Sulfur mustard (SM; bis (2‐chloroethyl) sulfide) is a potent vesicating agent that has been used in chemical warfare. Exposure of the eyes to SM can cause corneal erosions, epithelial defects, neovascularization, microblistering, and/or dry eye disease, all injuries that can lead to corneal epithelium sloughing and ultimately blindness. In the present studies, the effects of ocular exposure to SM vapor (0.420 mg/L for 8 min) on the corneas of male New Zealand white rabbits was characterized at 1, 3, 7, 14, 21 and 28 days post‐exposure. During this time, corneal thickness increased from ~400 microns to 600–900 microns. Unexposed control corneas were clear throughout the time course. However, after SM exposure increased corneal thickness was associated with decreased corneal opacity and neovascularization. Histologically, SM exposure induced epithelial‐stromal separation at 3 days, by which time 16% of the epithelia had separated from the stroma, and by 28 days detachment had decreased to 9%. Also observed was post‐SM epithelial thinning, increased stromal disorganization, and edema. Sporadic keratocytes were also evident in the edematous stroma by day 14. At 28 days post‐SM, an inflammatory cell infiltrate was observed in the stroma.
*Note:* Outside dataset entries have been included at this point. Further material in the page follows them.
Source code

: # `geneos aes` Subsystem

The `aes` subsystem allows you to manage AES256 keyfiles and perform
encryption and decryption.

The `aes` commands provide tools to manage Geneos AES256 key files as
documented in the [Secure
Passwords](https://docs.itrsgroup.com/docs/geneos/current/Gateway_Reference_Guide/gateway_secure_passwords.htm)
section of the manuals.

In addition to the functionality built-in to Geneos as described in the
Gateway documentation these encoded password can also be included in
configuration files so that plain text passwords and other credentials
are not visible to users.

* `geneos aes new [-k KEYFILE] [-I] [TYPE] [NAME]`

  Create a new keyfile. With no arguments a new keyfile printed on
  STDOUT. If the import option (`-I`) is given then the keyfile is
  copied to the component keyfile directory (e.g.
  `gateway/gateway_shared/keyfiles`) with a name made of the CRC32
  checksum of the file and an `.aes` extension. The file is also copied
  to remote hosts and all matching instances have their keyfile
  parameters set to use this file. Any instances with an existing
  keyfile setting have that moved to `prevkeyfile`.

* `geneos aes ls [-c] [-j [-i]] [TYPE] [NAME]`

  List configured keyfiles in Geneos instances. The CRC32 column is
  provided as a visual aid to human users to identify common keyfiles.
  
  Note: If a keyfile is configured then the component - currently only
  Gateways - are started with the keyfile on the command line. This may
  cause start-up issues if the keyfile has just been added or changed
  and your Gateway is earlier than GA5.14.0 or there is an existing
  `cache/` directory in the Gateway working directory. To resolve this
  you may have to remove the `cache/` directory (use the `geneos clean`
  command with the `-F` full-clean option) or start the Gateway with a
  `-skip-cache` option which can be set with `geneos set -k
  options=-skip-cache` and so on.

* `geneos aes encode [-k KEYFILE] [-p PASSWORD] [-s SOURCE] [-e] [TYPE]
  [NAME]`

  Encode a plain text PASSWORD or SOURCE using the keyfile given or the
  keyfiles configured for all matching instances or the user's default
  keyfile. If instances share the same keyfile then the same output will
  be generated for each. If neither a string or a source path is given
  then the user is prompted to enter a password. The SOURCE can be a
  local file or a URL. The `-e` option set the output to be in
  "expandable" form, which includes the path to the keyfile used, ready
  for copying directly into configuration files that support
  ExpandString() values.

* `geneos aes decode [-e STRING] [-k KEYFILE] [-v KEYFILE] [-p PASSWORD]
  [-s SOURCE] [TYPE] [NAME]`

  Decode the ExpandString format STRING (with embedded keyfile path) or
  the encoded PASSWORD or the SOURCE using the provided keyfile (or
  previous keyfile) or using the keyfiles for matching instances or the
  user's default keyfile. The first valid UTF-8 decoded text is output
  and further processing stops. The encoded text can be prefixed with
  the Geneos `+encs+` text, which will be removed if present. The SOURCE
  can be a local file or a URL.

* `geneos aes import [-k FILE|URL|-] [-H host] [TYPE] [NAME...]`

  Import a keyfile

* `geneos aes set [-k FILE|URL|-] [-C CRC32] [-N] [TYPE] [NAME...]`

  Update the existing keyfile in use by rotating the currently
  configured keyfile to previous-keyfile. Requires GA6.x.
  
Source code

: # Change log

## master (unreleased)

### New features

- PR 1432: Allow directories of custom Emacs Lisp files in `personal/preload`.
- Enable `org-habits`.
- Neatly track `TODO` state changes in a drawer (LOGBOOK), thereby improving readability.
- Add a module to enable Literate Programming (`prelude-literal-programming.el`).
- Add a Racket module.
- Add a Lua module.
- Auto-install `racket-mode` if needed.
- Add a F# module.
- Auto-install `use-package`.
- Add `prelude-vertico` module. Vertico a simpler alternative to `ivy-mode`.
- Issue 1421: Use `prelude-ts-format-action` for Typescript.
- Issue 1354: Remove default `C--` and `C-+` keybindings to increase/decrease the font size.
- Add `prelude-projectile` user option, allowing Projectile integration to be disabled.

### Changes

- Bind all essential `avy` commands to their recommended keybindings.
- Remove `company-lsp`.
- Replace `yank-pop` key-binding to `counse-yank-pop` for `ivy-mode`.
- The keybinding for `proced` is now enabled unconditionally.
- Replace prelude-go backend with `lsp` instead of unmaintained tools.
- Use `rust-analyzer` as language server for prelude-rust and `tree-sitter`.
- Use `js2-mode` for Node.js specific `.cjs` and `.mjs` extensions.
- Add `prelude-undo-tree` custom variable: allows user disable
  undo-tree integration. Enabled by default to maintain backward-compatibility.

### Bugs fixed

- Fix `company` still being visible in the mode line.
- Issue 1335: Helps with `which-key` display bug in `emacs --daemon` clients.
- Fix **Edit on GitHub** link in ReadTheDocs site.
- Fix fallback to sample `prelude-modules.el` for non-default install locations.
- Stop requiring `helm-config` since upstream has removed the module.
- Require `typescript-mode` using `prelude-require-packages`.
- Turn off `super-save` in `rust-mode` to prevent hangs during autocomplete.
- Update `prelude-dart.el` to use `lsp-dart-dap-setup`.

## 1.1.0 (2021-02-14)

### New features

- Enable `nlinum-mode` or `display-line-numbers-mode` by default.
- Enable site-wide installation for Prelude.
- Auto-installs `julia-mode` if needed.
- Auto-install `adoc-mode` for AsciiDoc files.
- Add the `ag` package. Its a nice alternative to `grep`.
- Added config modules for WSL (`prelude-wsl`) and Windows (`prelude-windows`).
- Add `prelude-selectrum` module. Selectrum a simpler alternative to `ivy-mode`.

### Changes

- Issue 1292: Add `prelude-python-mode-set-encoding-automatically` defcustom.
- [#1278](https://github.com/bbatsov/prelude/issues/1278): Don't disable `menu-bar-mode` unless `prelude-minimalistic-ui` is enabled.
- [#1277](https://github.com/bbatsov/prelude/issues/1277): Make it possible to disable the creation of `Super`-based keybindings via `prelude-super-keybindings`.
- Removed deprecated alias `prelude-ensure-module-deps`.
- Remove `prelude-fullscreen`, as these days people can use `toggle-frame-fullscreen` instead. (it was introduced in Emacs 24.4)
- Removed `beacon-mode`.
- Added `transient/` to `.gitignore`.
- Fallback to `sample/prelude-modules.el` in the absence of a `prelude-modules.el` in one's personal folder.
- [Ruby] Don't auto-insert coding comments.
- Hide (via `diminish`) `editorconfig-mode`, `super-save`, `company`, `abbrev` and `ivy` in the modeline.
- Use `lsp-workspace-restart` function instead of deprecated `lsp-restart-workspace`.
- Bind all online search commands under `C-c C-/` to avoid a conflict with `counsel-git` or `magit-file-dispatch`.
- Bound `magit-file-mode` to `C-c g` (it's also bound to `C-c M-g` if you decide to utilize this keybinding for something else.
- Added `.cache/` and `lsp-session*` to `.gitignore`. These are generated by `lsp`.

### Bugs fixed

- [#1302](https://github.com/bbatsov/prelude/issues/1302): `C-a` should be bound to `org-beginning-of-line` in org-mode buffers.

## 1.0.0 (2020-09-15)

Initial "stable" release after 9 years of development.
In control corneas, keratin 17, a marker of wound repair, was constitutively expressed in the limbus and bulbar conjunctiva. By 14 days post‐SM, keratin 17 was expressed in the peripheral corneal epithelium, and by 28 days it was expressed in the central cornea. PCNA, a proliferation marker, was constitutively expressed in the nuclei of control corneal epithelial cells. Three days post‐SM, PCNA expression was decreased along the damaged basal layer. Twenty eight days post‐SM, PCNA was upregulated in the nuclei of hyperplastic cells of the central cornea and cells of the limbus, indicating wound repair. These data suggest that limbal and /or conjunctival epithelial cells play a role in the repair of SM‐induced corneal injury. A better understanding of the mechanisms of SM‐induced corneal damage will lead to the development of new therapeutics for the treatment of these debilitating ocular injuries. Supported by NIH grant AR055073.Support or Funding InformationSupported by NIH grant AR055073.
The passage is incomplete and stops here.